* [EXERCISE DIRECTIONS]
For this exercise, retype every record below exactly and keep the pictures out.

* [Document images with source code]

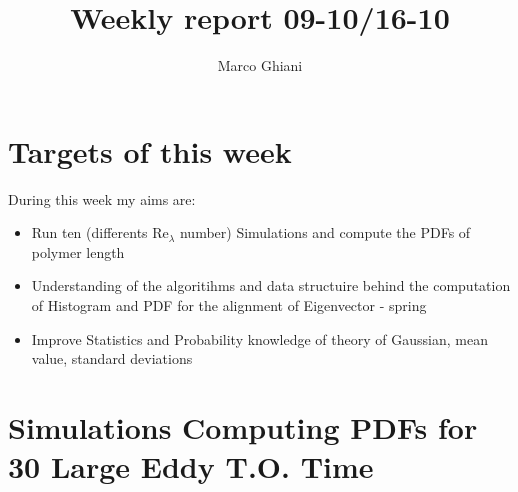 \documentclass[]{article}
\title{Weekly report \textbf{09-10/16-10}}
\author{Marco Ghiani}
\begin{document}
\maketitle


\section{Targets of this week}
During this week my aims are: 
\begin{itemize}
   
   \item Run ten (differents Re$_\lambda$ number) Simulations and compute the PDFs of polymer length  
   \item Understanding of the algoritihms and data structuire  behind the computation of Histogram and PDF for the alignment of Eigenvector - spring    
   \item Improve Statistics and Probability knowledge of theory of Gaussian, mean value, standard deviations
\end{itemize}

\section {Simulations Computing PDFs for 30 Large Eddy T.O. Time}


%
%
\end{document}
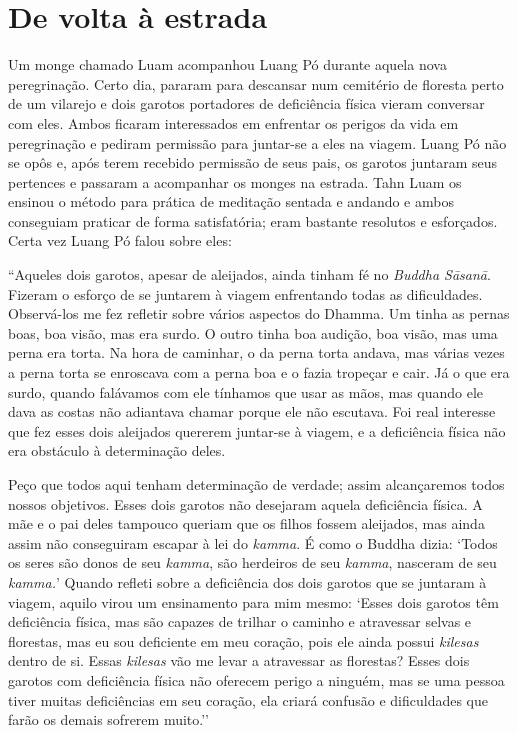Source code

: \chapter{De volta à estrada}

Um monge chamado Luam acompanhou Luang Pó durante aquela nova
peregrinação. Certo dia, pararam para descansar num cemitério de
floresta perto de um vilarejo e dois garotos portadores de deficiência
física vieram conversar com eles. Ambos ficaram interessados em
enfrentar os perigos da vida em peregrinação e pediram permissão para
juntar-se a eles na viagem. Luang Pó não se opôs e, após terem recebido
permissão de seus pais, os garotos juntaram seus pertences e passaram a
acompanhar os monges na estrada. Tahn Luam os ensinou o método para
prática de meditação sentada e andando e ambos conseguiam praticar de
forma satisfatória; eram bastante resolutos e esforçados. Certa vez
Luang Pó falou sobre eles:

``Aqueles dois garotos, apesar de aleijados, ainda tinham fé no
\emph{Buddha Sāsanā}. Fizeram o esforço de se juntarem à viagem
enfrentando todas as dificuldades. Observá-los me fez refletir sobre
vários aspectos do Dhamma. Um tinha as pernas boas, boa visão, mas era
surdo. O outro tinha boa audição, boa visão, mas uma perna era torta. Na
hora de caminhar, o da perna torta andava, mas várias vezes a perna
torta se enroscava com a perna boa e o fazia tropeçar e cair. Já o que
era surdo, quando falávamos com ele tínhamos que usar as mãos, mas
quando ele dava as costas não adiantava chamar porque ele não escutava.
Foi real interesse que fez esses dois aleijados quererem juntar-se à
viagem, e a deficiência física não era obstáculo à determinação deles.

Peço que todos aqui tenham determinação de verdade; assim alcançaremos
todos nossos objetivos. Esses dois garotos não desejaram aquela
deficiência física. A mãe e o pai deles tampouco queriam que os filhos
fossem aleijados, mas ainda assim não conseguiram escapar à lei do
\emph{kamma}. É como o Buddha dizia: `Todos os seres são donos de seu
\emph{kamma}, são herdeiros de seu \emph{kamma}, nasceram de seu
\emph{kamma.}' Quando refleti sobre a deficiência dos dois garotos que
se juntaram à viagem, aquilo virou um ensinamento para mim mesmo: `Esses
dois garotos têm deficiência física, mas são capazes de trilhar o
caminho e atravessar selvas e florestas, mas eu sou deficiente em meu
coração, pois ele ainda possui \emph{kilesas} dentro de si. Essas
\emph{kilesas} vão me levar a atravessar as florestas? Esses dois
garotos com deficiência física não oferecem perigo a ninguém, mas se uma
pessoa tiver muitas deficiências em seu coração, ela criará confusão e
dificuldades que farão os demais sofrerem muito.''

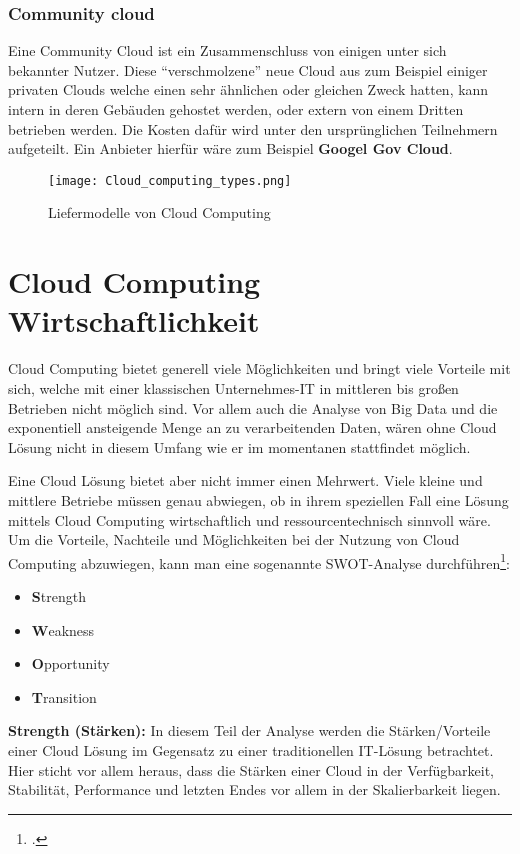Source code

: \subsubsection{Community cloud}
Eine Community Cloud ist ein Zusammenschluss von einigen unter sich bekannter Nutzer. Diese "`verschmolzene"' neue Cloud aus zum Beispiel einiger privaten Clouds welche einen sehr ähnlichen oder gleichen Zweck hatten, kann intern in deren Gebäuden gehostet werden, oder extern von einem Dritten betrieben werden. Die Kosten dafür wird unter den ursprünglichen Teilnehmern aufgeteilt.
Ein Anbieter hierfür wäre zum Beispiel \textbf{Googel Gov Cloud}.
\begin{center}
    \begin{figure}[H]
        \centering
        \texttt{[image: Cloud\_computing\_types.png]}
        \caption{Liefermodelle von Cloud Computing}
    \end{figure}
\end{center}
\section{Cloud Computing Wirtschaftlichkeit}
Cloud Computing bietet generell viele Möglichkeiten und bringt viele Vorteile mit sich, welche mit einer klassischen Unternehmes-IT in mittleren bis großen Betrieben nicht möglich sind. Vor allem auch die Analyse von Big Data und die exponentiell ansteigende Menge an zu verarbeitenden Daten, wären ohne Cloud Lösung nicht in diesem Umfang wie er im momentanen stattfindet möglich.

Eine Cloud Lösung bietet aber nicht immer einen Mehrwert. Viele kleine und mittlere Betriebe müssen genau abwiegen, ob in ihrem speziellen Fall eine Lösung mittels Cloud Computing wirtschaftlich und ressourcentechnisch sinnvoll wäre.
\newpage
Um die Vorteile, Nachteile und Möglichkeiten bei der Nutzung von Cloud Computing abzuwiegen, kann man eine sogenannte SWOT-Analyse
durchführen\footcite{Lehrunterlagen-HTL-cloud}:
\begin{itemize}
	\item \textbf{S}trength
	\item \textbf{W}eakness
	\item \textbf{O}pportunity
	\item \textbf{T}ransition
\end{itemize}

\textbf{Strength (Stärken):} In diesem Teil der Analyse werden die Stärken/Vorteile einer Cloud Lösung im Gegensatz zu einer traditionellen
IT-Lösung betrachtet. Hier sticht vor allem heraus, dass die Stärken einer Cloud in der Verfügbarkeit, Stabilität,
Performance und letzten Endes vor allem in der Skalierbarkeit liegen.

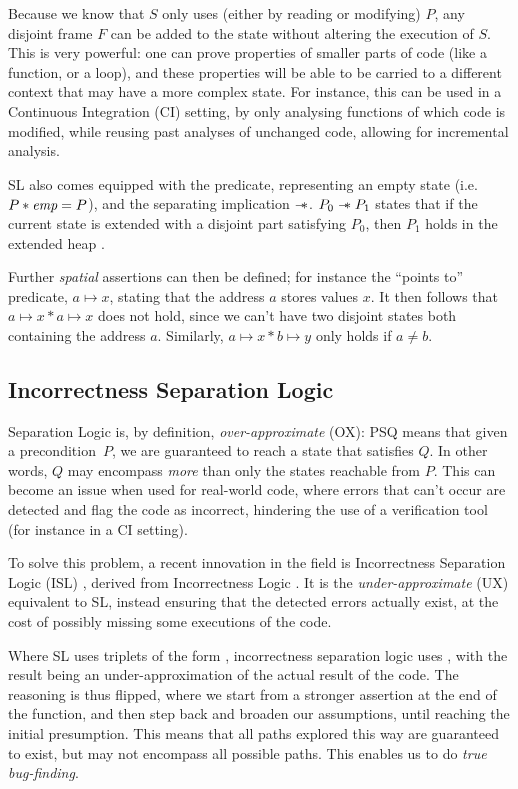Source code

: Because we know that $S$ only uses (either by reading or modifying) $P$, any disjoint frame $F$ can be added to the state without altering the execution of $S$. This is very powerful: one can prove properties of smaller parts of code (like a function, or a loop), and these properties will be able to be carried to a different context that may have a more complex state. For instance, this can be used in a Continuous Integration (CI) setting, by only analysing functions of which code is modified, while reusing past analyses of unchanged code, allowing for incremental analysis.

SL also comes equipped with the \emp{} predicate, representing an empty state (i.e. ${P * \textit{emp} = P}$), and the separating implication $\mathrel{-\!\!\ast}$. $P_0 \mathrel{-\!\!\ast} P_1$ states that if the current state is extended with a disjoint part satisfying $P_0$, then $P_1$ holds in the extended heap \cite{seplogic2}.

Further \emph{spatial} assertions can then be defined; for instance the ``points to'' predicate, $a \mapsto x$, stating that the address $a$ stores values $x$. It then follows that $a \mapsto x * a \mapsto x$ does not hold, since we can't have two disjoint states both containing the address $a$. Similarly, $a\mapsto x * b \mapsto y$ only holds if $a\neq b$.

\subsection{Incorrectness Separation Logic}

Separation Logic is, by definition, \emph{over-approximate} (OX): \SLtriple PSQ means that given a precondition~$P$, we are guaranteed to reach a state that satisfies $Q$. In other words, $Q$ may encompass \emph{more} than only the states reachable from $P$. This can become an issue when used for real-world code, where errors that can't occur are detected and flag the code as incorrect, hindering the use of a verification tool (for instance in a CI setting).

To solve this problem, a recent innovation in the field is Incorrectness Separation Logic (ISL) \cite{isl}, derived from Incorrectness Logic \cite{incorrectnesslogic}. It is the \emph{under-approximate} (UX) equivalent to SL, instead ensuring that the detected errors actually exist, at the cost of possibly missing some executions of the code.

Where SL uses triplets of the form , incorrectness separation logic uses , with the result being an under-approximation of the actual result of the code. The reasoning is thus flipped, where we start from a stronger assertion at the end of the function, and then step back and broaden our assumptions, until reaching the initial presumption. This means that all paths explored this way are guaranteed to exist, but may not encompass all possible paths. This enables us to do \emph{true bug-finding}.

* [RESPONSE BELOW]
 \documentclass[]{article}
\title{Weekly report \textbf{09-10/16-10}}
\author{Marco Ghiani}
\begin{document}
\maketitle


\section{Targets of this week}
During this week my aims are: 
\begin{itemize}
   
   \item Run ten (differents Re$_\lambda$ number) Simulations and compute the PDFs of polymer length  
   \item Understanding of the algoritihms and data structuire  behind the computation of Histogram and PDF for the alignment of Eigenvector - spring    
   \item Improve Statistics and Probability knowledge of theory of Gaussian, mean value, standard deviations
\end{itemize}

\section {Simulations Computing PDFs for 30 Large Eddy T.O. Time}


%
%
\end{document}
Source code

: \chapter{De volta à estrada}

Um monge chamado Luam acompanhou Luang Pó durante aquela nova
peregrinação. Certo dia, pararam para descansar num cemitério de
floresta perto de um vilarejo e dois garotos portadores de deficiência
física vieram conversar com eles. Ambos ficaram interessados em
enfrentar os perigos da vida em peregrinação e pediram permissão para
juntar-se a eles na viagem. Luang Pó não se opôs e, após terem recebido
permissão de seus pais, os garotos juntaram seus pertences e passaram a
acompanhar os monges na estrada. Tahn Luam os ensinou o método para
prática de meditação sentada e andando e ambos conseguiam praticar de
forma satisfatória; eram bastante resolutos e esforçados. Certa vez
Luang Pó falou sobre eles:

``Aqueles dois garotos, apesar de aleijados, ainda tinham fé no
\emph{Buddha Sāsanā}. Fizeram o esforço de se juntarem à viagem
enfrentando todas as dificuldades. Observá-los me fez refletir sobre
vários aspectos do Dhamma. Um tinha as pernas boas, boa visão, mas era
surdo. O outro tinha boa audição, boa visão, mas uma perna era torta. Na
hora de caminhar, o da perna torta andava, mas várias vezes a perna
torta se enroscava com a perna boa e o fazia tropeçar e cair. Já o que
era surdo, quando falávamos com ele tínhamos que usar as mãos, mas
quando ele dava as costas não adiantava chamar porque ele não escutava.
Foi real interesse que fez esses dois aleijados quererem juntar-se à
viagem, e a deficiência física não era obstáculo à determinação deles.

Peço que todos aqui tenham determinação de verdade; assim alcançaremos
todos nossos objetivos. Esses dois garotos não desejaram aquela
deficiência física. A mãe e o pai deles tampouco queriam que os filhos
fossem aleijados, mas ainda assim não conseguiram escapar à lei do
\emph{kamma}. É como o Buddha dizia: `Todos os seres são donos de seu
\emph{kamma}, são herdeiros de seu \emph{kamma}, nasceram de seu
\emph{kamma.}' Quando refleti sobre a deficiência dos dois garotos que
se juntaram à viagem, aquilo virou um ensinamento para mim mesmo: `Esses
dois garotos têm deficiência física, mas são capazes de trilhar o
caminho e atravessar selvas e florestas, mas eu sou deficiente em meu
coração, pois ele ainda possui \emph{kilesas} dentro de si. Essas
\emph{kilesas} vão me levar a atravessar as florestas? Esses dois
garotos com deficiência física não oferecem perigo a ninguém, mas se uma
pessoa tiver muitas deficiências em seu coração, ela criará confusão e
dificuldades que farão os demais sofrerem muito.''

Source code

: \subsubsection{Community cloud}
Eine Community Cloud ist ein Zusammenschluss von einigen unter sich bekannter Nutzer. Diese "`verschmolzene"' neue Cloud aus zum Beispiel einiger privaten Clouds welche einen sehr ähnlichen oder gleichen Zweck hatten, kann intern in deren Gebäuden gehostet werden, oder extern von einem Dritten betrieben werden. Die Kosten dafür wird unter den ursprünglichen Teilnehmern aufgeteilt.
Ein Anbieter hierfür wäre zum Beispiel \textbf{Googel Gov Cloud}.
\begin{center}
    \begin{figure}[H]
        \centering
        \texttt{[image: Cloud\_computing\_types.png]}
        \caption{Liefermodelle von Cloud Computing}
    \end{figure}
\end{center}
\section{Cloud Computing Wirtschaftlichkeit}
Cloud Computing bietet generell viele Möglichkeiten und bringt viele Vorteile mit sich, welche mit einer klassischen Unternehmes-IT in mittleren bis großen Betrieben nicht möglich sind. Vor allem auch die Analyse von Big Data und die exponentiell ansteigende Menge an zu verarbeitenden Daten, wären ohne Cloud Lösung nicht in diesem Umfang wie er im momentanen stattfindet möglich.

Eine Cloud Lösung bietet aber nicht immer einen Mehrwert. Viele kleine und mittlere Betriebe müssen genau abwiegen, ob in ihrem speziellen Fall eine Lösung mittels Cloud Computing wirtschaftlich und ressourcentechnisch sinnvoll wäre.
\newpage
Um die Vorteile, Nachteile und Möglichkeiten bei der Nutzung von Cloud Computing abzuwiegen, kann man eine sogenannte SWOT-Analyse
durchführen\footcite{Lehrunterlagen-HTL-cloud}:
\begin{itemize}
	\item \textbf{S}trength
	\item \textbf{W}eakness
	\item \textbf{O}pportunity
	\item \textbf{T}ransition
\end{itemize}

\textbf{Strength (Stärken):} In diesem Teil der Analyse werden die Stärken/Vorteile einer Cloud Lösung im Gegensatz zu einer traditionellen
IT-Lösung betrachtet. Hier sticht vor allem heraus, dass die Stärken einer Cloud in der Verfügbarkeit, Stabilität,
Performance und letzten Endes vor allem in der Skalierbarkeit liegen.

Source code

: Because we know that $S$ only uses (either by reading or modifying) $P$, any disjoint frame $F$ can be added to the state without altering the execution of $S$. This is very powerful: one can prove properties of smaller parts of code (like a function, or a loop), and these properties will be able to be carried to a different context that may have a more complex state. For instance, this can be used in a Continuous Integration (CI) setting, by only analysing functions of which code is modified, while reusing past analyses of unchanged code, allowing for incremental analysis.

SL also comes equipped with the \emp{} predicate, representing an empty state (i.e. ${P * \textit{emp} = P}$), and the separating implication $\mathrel{-\!\!\ast}$. $P_0 \mathrel{-\!\!\ast} P_1$ states that if the current state is extended with a disjoint part satisfying $P_0$, then $P_1$ holds in the extended heap \cite{seplogic2}.

Further \emph{spatial} assertions can then be defined; for instance the ``points to'' predicate, $a \mapsto x$, stating that the address $a$ stores values $x$. It then follows that $a \mapsto x * a \mapsto x$ does not hold, since we can't have two disjoint states both containing the address $a$. Similarly, $a\mapsto x * b \mapsto y$ only holds if $a\neq b$.

\subsection{Incorrectness Separation Logic}

Separation Logic is, by definition, \emph{over-approximate} (OX): \SLtriple PSQ means that given a precondition~$P$, we are guaranteed to reach a state that satisfies $Q$. In other words, $Q$ may encompass \emph{more} than only the states reachable from $P$. This can become an issue when used for real-world code, where errors that can't occur are detected and flag the code as incorrect, hindering the use of a verification tool (for instance in a CI setting).

To solve this problem, a recent innovation in the field is Incorrectness Separation Logic (ISL) \cite{isl}, derived from Incorrectness Logic \cite{incorrectnesslogic}. It is the \emph{under-approximate} (UX) equivalent to SL, instead ensuring that the detected errors actually exist, at the cost of possibly missing some executions of the code.

Where SL uses triplets of the form , incorrectness separation logic uses , with the result being an under-approximation of the actual result of the code. The reasoning is thus flipped, where we start from a stronger assertion at the end of the function, and then step back and broaden our assumptions, until reaching the initial presumption. This means that all paths explored this way are guaranteed to exist, but may not encompass all possible paths. This enables us to do \emph{true bug-finding}.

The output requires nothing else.